Grooving into Guyana

The first impressions of Guyana were slightly amusing. Lots of stuffy looking black chaps in immigration, dressed as if the Brits had never left. But on the plus side the language was English. If with a slightly weird creole lilt. I was asked how long I wanted to stay. I said a week and the nice chap gave me a whole 10 days. Obviously they don't want people overstaying their welcome. Then a bored customs lady wanted to inspect my backpack. She had a quick look in and was obviously repelled by the odours eminating from within as she said ¨Thank you, that's enough¨ seconds after opening it.

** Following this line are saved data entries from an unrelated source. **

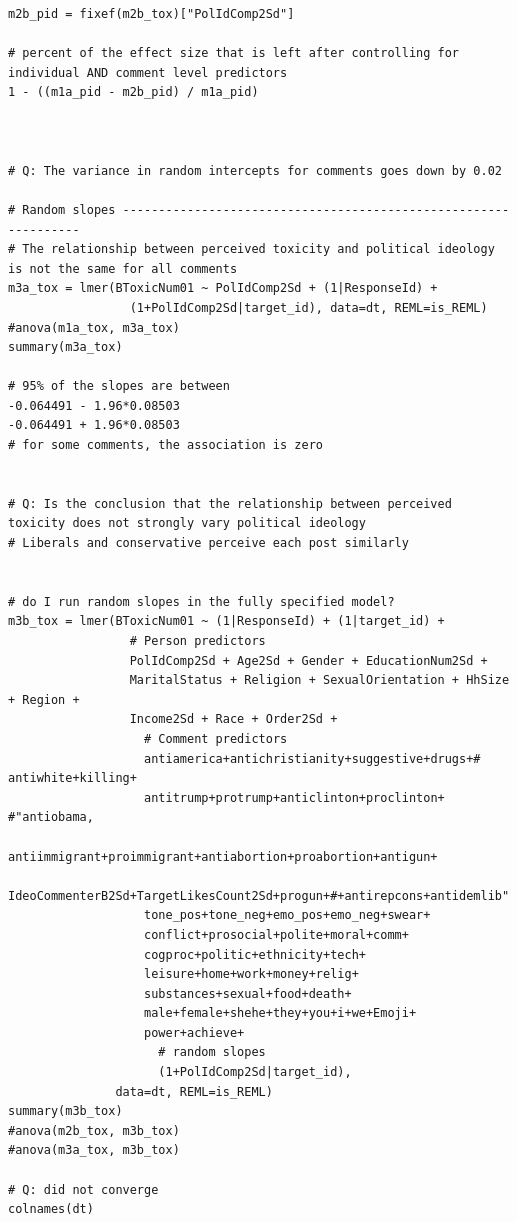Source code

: \documentclass{article}
\begin{document}
\begin{lstlisting}
m2b_pid = fixef(m2b_tox)["PolIdComp2Sd"]

# percent of the effect size that is left after controlling for individual AND comment level predictors
1 - ((m1a_pid - m2b_pid) / m1a_pid)



# Q: The variance in random intercepts for comments goes down by 0.02

# Random slopes ----------------------------------------------------------------
# The relationship between perceived toxicity and political ideology is not the same for all comments
m3a_tox = lmer(BToxicNum01 ~ PolIdComp2Sd + (1|ResponseId) + 
                 (1+PolIdComp2Sd|target_id), data=dt, REML=is_REML)
#anova(m1a_tox, m3a_tox)
summary(m3a_tox)

# 95% of the slopes are between
-0.064491 - 1.96*0.08503 
-0.064491 + 1.96*0.08503
# for some comments, the association is zero


# Q: Is the conclusion that the relationship between perceived toxicity does not strongly vary political ideology
# Liberals and conservative perceive each post similarly


# do I run random slopes in the fully specified model?
m3b_tox = lmer(BToxicNum01 ~ (1|ResponseId) + (1|target_id) + 
                 # Person predictors
                 PolIdComp2Sd + Age2Sd + Gender + EducationNum2Sd + 
                 MaritalStatus + Religion + SexualOrientation + HhSize + Region + 
                 Income2Sd + Race + Order2Sd + 
                   # Comment predictors  
                   antiamerica+antichristianity+suggestive+drugs+# antiwhite+killing+
                   antitrump+protrump+anticlinton+proclinton+ #"antiobama,
                   antiimmigrant+proimmigrant+antiabortion+proabortion+antigun+
                   IdeoCommenterB2Sd+TargetLikesCount2Sd+progun+#+antirepcons+antidemlib"
                   tone_pos+tone_neg+emo_pos+emo_neg+swear+
                   conflict+prosocial+polite+moral+comm+
                   cogproc+politic+ethnicity+tech+
                   leisure+home+work+money+relig+  
                   substances+sexual+food+death+    
                   male+female+shehe+they+you+i+we+Emoji+
                   power+achieve+
                     # random slopes
                     (1+PolIdComp2Sd|target_id),
               data=dt, REML=is_REML)
summary(m3b_tox)
#anova(m2b_tox, m3b_tox)
#anova(m3a_tox, m3b_tox)

# Q: did not converge
colnames(dt)


\end{lstlisting}
\end{document}
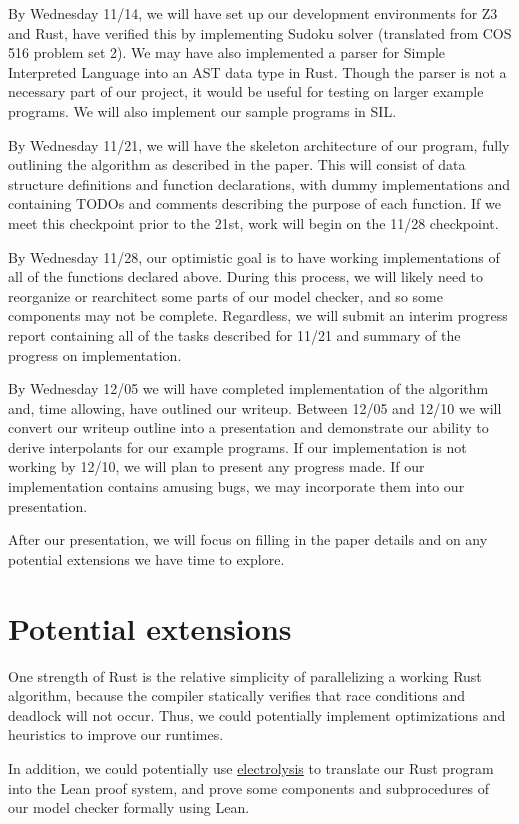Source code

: \documentclass{article}
\begin{document}
By Wednesday 11/14, we will have set up our development environments for Z3 and Rust, have verified this by implementing Sudoku solver (translated from COS 516 problem set 2). We may have also implemented a parser for Simple Interpreted Language into an AST data type in Rust. Though the parser is not a necessary part of our project, it would be useful for testing on larger example programs. We will also implement our sample programs in SIL.

By Wednesday 11/21, we will have the skeleton architecture of our program, fully outlining the algorithm as described in the paper. This will consist of data structure definitions and function declarations, with dummy implementations and containing TODOs and comments describing the purpose of each function. If we meet this checkpoint prior to the 21st, work will begin on the 11/28 checkpoint.

By Wednesday 11/28, our optimistic goal is to have working implementations of all of the functions declared above. During this process, we will likely need to reorganize or rearchitect some parts of our model checker, and so some components may not be complete. Regardless, we will submit an interim progress report containing all of the tasks described for 11/21 and summary of the progress on implementation.

By Wednesday 12/05 we will have completed implementation of the algorithm and, time allowing, have outlined our writeup.
Between 12/05 and 12/10 we will convert our writeup outline into a presentation and demonstrate our ability to derive interpolants for our example programs.
If our implementation is not working by 12/10, we will plan to present any progress made. If our implementation contains amusing bugs, we may incorporate them into our presentation.

After our presentation, we will focus on filling in the paper details and on any potential extensions we have time to explore.

\section{Potential extensions}
One strength of Rust is the relative simplicity of parallelizing a working Rust algorithm, because the compiler statically verifies that race conditions and deadlock will not occur. Thus, we could potentially implement optimizations and heuristics to improve our runtimes. 

In addition, we could potentially use \href{https://kha.github.io/electrolysis/}{electrolysis} to translate our Rust program into the Lean proof system, and prove some components and subprocedures of our model checker formally using Lean.

\end{document}
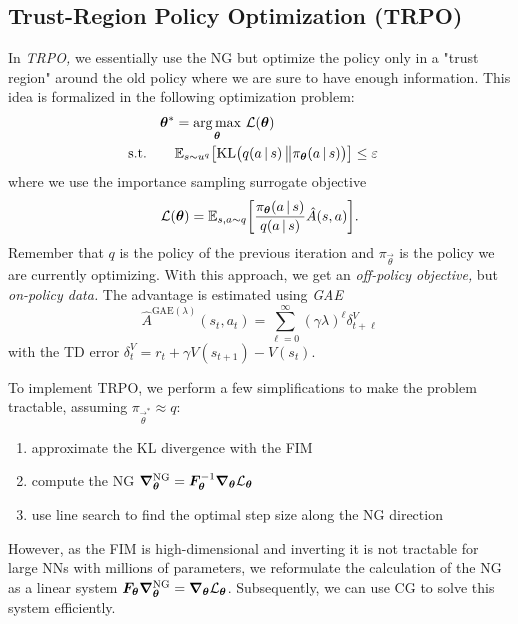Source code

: 		\subsection{Trust-Region Policy Optimization (\acs{TRPO})}
			In \emph{\ac{TRPO},} we essentially use the \ac{NG} but optimize the policy only in a "trust region" around the old policy where we are sure to have enough information. This idea is formalized in the following optimization problem:
			\begin{equation}
				\begin{aligned}
					\bm{\theta}^\ast &= \operatorname*{arg\,max}_{\bm{\theta}} \, \mathcal{L}(\bm{\theta}) \\
					\text{s.t.}\qquad&
						\begin{aligned}
							\mathbb{E}_{s \sim u^q}\bigl[ \operatorname{KL}\bigl( q(a \,\vert\, s) \,\big\Vert \pi_{\bm{\theta}}(a \,\vert\, s) \bigr) \bigr] &\leq \varepsilon
						\end{aligned}
				\end{aligned}
			\end{equation}
			where we use the importance sampling surrogate objective
			\begin{equation}
				\mathcal{L}(\bm{\theta}) = \mathbb{E}_{s, a \sim q}\biggl[ \frac{\pi_{\bm{\theta}}(a \,\vert\, s)}{q(a \,\vert\, s)} \hat{A}(s, a) \biggr].
			\end{equation}
			Remember that \(q\) is the policy of the previous iteration and \(\pi_{\vec{\theta}}\) is the policy we are currently optimizing. With this approach, we get an \emph{off-policy objective,} but \emph{on-policy data.} The advantage is estimated using \emph{\ac{GAE}}
			\begin{equation}
				\hat{A}^{\mathrm{GAE}(\lambda)}(s_t, a_t) = \sum_{\ell = 0}^{\infty} (\gamma \lambda)^\ell \delta_{t + \ell}^V
			\end{equation}
			with the \ac{TD} error \( \delta_t^V = r_t + \gamma V(s_{t + 1}) - V(s_t) \).

			To implement \ac{TRPO}, we perform a few simplifications to make the problem tractable, assuming \( \pi_{\vec{\theta}^\ast} \approx q \):
			\begin{enumerate}
				\item approximate the \ac{KL} divergence with the \ac{FIM}
				\item compute the \ac{NG} \( \grad_{\bm{\theta}}^\mathrm{NG} = \bm{F}_{\bm{\theta}}^{-1} \grad_{\bm{\theta}} \mathcal{L}_{\bm{\theta}} \)
				\item use line search to find the optimal step size along the \ac{NG} direction
			\end{enumerate}
			However, as the \ac{FIM} is high-dimensional and inverting it is not tractable for large \acp{NN} with millions of parameters, we reformulate the calculation of the \ac{NG} as a linear system \( \bm{F}_{\bm{\theta}} \grad_{\bm{\theta}}^\mathrm{NG} = \grad_{\bm{\theta}} \mathcal{L}_{\bm{\theta}} \). Subsequently, we can use \ac{CG} to solve this system efficiently.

In Lethem I sat around a minibus office for about an hour before being told that the bus had actually left... Did it not strike them to tell me this earlier? Or were they just reluctant to upset me after my 18 bus ride from Venezuela? I asked them were there any other busses. ¨No¨. She said I could sleep in the office, I politely declined and asked if there was a hotel in town. ¨No¨ she said. Perhaps an ATM? ¨No¨. She was a right bundle of laughs. I asked her which way the town centre was (we were sitting in a field with a couple of houses around us). She said ¨This is the town centre¨ . Guyana and me were off to a troubled start. Reassesing her office floor I finally got a ¨yes¨ when I asked if there was internet access somewhere.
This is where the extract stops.